Ingredients for 4 Servings

Sweet potatoes (さつまいも / Satsuma imo) 1 (large, about 450 g)
Gardenia (くちなし / Kuchinashi) 1
Apple juice (りんごジュース / Ringo jūsu) 100 ml (100% juice)
Reduced amazake* (煮詰め甘酒 / Nizume amazake) 3 tbsp (reduced)
Salt (塩/ Shio) 1/4 tsp

Apple (りんご / Ringo) 1/4 (about 70 g)
Apple juice (りんごジュース / Ringo jūsu) 1 tbsp
Salt (塩/ Shio) Pinch

* Make reduced amazake by adding 4 1/2 tbsp of amazake to a small pot and heating until the amazake is reduced to 2/3 of the original amount.

How to Make
1. Cut the sweet potatoes into 2-cm rounds and skin them, taking a bit of the potato off just beneath the skin, as well. Soak the rounds in water. Break up the gardenia and stuff it into a tea filter pack.
2. Fill a pot with plenty of water and bring it to a boil. Add the tea filter pack and sweet potato rounds. Boil the rounds until they are soft, then drain off the water. Return the sweet potato rounds to the pot and mash them. Add the apple juice, reduced amazake, and salt. Put the pot on low heat and mix.
3. Cut the apple into quarter rounds. Place these in a bowl, add a pinch of salt, and mix. Drizzle on the apple juice. Cover the bowl with a piece of plastic wrap and heat the bowl in a microwave oven for 2 minutes.
4. Combine the mashed sweet potatoes and apple quarter rounds in a mixing bowl and serve.

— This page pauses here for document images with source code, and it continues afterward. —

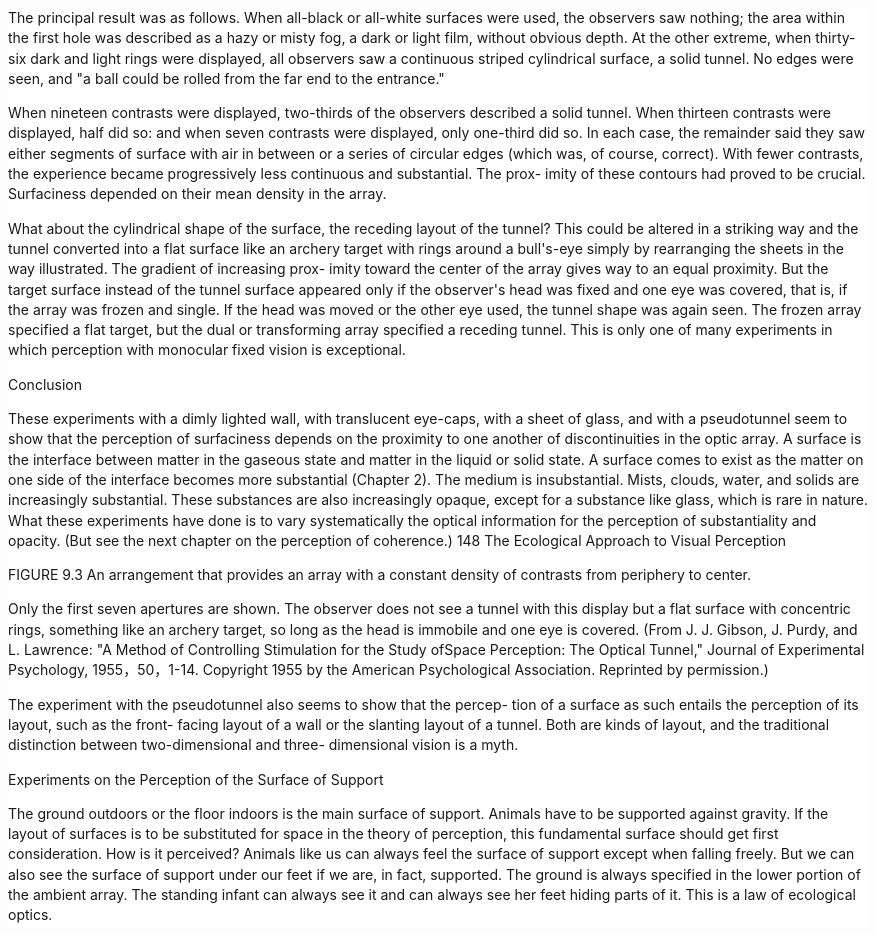 The principal result was as follows. When all-black or all-white surfaces were used, the observers saw nothing; the area within the first hole was described as a hazy or misty fog, a dark or light film, without obvious depth. At the other extreme, when thirty-six dark and light rings were displayed, all observers saw a continuous striped cylindrical surface, a solid tunnel. No edges were seen, and "a ball could be rolled from the far end to the entrance."

When nineteen contrasts were displayed, two-thirds of the observers described a solid tunnel. When thirteen contrasts were displayed, half did so: and when seven contrasts were displayed, only one-third did so. In each case, the remainder said they saw either segments of surface with air in between or a series of circular edges (which was, of course, correct). With fewer contrasts, the experience became progressively less continuous and substantial. The prox- imity of these contours had proved to be crucial. Surfaciness depended on their mean density in the array.

What about the cylindrical shape of the surface, the receding layout of the tunnel? This could be altered in a striking way and the tunnel converted into a flat surface like an archery target with rings around a bull's-eye simply by rearranging the sheets in the way illustrated. The gradient of increasing prox- imity toward the center of the array gives way to an equal proximity. But the target surface instead of the tunnel surface appeared only if the observer's head was fixed and one eye was covered, that is, if the array was frozen and single. If the head was moved or the other eye used, the tunnel shape was again seen. The frozen array specified a flat target, but the dual or transforming array specified a receding tunnel. This is only one of many experiments in which perception with monocular fixed vision is exceptional.

Conclusion

These experiments with a dimly lighted wall, with translucent eye-caps, with a sheet of glass, and with a pseudotunnel seem to show that the perception of surfaciness depends on the proximity to one another of discontinuities in the optic array. A surface is the interface between matter in the gaseous state and matter in the liquid or solid state. A surface comes to exist as the matter on one side of the interface becomes more substantial (Chapter 2). The medium is insubstantial. Mists, clouds, water, and solids are increasingly substantial. These substances are also increasingly opaque, except for a substance like glass, which is rare in nature. What these experiments have done is to vary systematically the optical information for the perception of substantiality and opacity. (But see the next chapter on the perception of coherence.) 148 The Ecological Approach to Visual Perception

FIGURE 9.3 An arrangement that provides an array with a constant density of contrasts from periphery to center.

Only the first seven apertures are shown. The observer does not see a tunnel with this display but a flat surface with concentric rings, something like an archery target, so long as the head is immobile and one eye is covered. (From J. J. Gibson, J. Purdy, and L. Lawrence: "A Method of Controlling Stimulation for the Study ofSpace Perception: The Optical Tunnel," Journal of Experimental Psychology, 1955，50，1-14. Copyright 1955 by the American Psychological Association. Reprinted by permission.)

The experiment with the pseudotunnel also seems to show that the percep- tion of a surface as such entails the perception of its layout, such as the front- facing layout of a wall or the slanting layout of a tunnel. Both are kinds of layout, and the traditional distinction between two-dimensional and three- dimensional vision is a myth.

Experiments on the Perception of the Surface of Support

The ground outdoors or the floor indoors is the main surface of support. Animals have to be supported against gravity. If the layout of surfaces is to be substituted for space in the theory of perception, this fundamental surface should get first consideration. How is it perceived? Animals like us can always feel the surface of support except when falling freely. But we can also see the surface of support under our feet if we are, in fact, supported. The ground is always specified in the lower portion of the ambient array. The standing infant can always see it and can always see her feet hiding parts of it. This is a law of ecological optics.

Significance of Kinton as an Osechi Dish
Kinton is written with the Chinese characters金団. 金 (kin) means gold, 団 (ton) refers to a group – often of people, but this character is also used in the word “futon” (布団), which might literally be interpreted as cloth that has been grouped. Kinton (金団) refers more specifically to gold dumplings (金の団子 kin no dango) or a golden quilt (金の布団 kin no futon). And these in turn are metaphors for gold nuggets or ingots (金塊 kinkai), or the gold coins (flat ovals) used from around 1600 to 1867 in Japan. Kinton, therefore, symbolizes financial good fortune (金運 kin-un) or good luck in competition (勝負運 shōbu-un).